Results reported 1045 spike protein amino acid mutations including insertions, deletions and missense mutations found in a minimum of 100 sequences in the GISAID database. Substitution mutations accounted for a large percentage of 95.21% (995) of these mutations. Deletions and insertions were 4.3% (45) and 0.48% (5), respectively. The number of mutations associated with monotonically increasing fluctuation with a monotonous increase in positive SARS-CoV-2 tests at three-month intervals was 92, of which 42 were also found in CDC-defined variants of interest or concern. .

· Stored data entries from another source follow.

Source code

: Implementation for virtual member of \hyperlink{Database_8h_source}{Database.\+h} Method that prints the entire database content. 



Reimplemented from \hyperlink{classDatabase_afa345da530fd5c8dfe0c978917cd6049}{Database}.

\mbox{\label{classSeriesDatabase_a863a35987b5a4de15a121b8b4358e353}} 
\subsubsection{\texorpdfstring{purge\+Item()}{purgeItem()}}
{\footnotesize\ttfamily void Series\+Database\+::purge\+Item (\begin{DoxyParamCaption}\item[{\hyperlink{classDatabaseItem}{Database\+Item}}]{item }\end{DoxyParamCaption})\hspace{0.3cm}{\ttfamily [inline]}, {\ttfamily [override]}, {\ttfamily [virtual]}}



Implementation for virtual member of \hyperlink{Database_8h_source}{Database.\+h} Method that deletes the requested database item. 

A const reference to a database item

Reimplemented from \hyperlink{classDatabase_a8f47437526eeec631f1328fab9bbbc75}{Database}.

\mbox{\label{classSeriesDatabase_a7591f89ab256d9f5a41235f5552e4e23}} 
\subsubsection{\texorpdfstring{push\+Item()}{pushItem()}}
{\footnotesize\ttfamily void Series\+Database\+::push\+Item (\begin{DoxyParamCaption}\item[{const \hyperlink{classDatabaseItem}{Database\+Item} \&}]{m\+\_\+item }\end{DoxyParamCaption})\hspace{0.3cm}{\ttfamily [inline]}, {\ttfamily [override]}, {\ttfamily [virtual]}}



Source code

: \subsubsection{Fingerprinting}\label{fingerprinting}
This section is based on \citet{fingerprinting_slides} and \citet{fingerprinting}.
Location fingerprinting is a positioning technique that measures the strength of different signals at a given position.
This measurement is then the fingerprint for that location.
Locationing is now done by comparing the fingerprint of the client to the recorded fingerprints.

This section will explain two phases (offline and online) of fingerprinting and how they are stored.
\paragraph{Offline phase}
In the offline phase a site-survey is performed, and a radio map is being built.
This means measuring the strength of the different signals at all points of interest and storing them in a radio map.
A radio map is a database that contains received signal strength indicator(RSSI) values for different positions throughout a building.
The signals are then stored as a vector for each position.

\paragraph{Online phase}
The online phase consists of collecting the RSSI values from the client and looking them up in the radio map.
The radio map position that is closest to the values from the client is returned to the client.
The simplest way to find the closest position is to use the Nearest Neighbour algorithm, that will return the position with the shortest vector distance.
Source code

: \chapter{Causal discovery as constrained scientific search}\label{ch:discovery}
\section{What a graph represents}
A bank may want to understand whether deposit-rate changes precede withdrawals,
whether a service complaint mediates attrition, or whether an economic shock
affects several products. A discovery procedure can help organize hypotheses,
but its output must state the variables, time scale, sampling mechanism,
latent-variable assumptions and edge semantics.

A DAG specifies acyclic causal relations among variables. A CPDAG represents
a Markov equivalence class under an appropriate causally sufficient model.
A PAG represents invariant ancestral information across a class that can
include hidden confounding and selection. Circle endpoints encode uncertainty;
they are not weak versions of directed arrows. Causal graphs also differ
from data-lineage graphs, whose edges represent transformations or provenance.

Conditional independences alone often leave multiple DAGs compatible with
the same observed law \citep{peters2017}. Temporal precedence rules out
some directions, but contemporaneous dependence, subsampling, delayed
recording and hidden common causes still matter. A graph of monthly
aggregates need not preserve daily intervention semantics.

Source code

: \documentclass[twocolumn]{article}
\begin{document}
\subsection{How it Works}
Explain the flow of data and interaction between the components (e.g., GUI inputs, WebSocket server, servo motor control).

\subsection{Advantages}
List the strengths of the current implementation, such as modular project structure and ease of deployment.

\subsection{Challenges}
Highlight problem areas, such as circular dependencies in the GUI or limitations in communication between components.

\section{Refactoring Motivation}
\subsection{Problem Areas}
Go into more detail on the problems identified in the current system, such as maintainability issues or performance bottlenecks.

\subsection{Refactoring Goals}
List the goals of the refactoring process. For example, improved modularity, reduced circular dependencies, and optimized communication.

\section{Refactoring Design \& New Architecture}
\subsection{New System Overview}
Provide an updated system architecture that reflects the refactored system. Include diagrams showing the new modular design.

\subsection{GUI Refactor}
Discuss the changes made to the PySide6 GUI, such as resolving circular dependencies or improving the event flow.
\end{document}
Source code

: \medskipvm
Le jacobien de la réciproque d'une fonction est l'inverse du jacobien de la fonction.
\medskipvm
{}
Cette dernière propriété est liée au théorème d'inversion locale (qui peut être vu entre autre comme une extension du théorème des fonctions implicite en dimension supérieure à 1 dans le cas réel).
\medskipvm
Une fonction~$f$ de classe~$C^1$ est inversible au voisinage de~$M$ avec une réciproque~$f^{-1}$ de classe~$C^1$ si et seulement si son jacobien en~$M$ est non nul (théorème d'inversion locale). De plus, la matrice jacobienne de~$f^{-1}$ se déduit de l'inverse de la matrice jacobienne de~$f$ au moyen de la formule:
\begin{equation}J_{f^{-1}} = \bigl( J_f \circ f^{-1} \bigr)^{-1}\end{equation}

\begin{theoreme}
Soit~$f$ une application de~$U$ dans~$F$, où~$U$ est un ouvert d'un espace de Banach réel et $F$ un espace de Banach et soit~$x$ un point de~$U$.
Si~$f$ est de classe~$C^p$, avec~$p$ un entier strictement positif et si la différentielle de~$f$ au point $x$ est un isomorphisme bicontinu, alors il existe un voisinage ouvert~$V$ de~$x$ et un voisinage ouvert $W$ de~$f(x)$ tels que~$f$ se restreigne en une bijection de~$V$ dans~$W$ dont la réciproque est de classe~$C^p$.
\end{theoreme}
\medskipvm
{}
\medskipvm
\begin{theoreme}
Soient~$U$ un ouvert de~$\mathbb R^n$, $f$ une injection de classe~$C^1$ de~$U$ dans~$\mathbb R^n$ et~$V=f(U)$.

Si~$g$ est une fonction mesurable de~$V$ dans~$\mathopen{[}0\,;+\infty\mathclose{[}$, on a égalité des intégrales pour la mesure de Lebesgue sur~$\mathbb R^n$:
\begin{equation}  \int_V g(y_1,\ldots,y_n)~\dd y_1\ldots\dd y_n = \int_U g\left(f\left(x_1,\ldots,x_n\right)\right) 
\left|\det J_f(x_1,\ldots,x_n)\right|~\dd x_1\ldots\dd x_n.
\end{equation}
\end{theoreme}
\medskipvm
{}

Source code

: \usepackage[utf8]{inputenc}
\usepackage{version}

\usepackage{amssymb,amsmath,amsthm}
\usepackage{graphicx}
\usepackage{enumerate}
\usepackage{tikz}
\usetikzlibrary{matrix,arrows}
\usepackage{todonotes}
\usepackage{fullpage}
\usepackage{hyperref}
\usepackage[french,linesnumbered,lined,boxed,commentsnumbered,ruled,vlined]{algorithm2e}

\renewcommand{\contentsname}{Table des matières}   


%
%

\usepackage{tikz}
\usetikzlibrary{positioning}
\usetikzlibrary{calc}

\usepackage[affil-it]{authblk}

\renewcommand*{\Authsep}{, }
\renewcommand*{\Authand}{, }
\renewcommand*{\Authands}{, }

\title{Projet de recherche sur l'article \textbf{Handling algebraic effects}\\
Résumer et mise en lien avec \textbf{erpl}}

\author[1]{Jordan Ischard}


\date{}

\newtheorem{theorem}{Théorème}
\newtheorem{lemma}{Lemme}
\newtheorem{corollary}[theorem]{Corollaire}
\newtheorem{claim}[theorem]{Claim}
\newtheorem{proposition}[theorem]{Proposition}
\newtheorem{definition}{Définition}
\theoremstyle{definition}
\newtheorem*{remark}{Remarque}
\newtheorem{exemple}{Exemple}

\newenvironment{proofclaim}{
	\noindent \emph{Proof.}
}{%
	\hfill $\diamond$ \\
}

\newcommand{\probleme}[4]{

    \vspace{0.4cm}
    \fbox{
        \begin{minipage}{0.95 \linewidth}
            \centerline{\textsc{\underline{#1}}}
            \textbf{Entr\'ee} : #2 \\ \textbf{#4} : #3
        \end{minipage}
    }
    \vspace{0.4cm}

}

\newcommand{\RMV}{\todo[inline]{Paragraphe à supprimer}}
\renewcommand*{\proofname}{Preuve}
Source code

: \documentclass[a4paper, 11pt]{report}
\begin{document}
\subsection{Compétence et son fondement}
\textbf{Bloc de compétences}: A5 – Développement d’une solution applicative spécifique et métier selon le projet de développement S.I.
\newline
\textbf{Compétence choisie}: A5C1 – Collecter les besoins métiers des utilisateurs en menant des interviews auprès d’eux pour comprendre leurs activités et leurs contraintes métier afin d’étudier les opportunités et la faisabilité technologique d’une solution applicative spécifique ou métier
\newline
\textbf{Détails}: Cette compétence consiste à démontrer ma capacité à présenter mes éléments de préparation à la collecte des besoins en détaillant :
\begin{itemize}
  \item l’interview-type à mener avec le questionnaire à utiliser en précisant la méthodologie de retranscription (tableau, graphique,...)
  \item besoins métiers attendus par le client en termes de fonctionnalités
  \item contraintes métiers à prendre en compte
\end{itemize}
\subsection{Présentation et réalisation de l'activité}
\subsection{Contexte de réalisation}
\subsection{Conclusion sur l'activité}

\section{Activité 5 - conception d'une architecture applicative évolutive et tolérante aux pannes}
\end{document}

The repertoire of deletions in the spike protein N-terminal domain is expanding throughout the pandemic. (a) Frequency of occurrence of deletion mutations in the N-terminal domain in 2.13 million Spike protein sequences (as of June 30, 2021). Both known and novel repetitive deletion sites are schematically shown and mapped onto the structure of the Spike protein. Positions corresponding to deletion mutations in the spike protein are shown as colored spheres and the neutralizing antibody is indicated using a gray surface representation. (b) Heatmap showing the expansion of «erasable» regions during the pandemic, where rows show residue positions in the Spike protein and columns show the course of the pandemic (in months). Each box indicates the frequency of a particular deletion mutation worldwide during that month. The color of the boxes corresponds to a frequency of 1 to 100,000 sequences shown on the log10 scale. (c) Regions of deletion mutations associated with fluctuations in different regions of the world are shown as spheres in the 3D structure of the Spike protein complexed with neutralizing antibody 4A8 (PDB identifier: 7C2L as described by Chi et al., from PDB).

When fluctuation-associated mutations were analyzed by mutation type, deletions were found to be associated with infection fluctuations at frequencies higher than expected by chance. The fluctuations were associated with 40% of the deletion mutations identified, compared to non-deleting mutations accounting for only 12% of all non-deletion mutations identified in the SARS-CoV-2 genome. These deletions were also found only in the NTD region of the spike protein, suggesting a correlation between NTD-associated deletion mutations and increased virus transmission.

A temporal assessment of the prevalence of deletion mutations also showed that regions containing deletion mutations flanking the antigenic region in the NTD were also expanded; this may contribute to the evolution of variants with immune avoidance and increased transmission. Annotated whole-genome sequences of SARS-CoV-2 from patients with breakthrough infections revealed 107 unique mutations, including 29 deletions and 78 substitutions. between 85 deletions^pearl and 90^pearl Residues in the B-cell epitope region were identified in five patients and are thought to have appeared since December 2020.

solution

Overall, the results suggested that expanding regions and increased deletion frequencies, particularly in the antigenic regions surrounding the NTD spike protein, may drive the evolution of SARS-CoV-2 variants with increased transmission and immune-escaping abilities.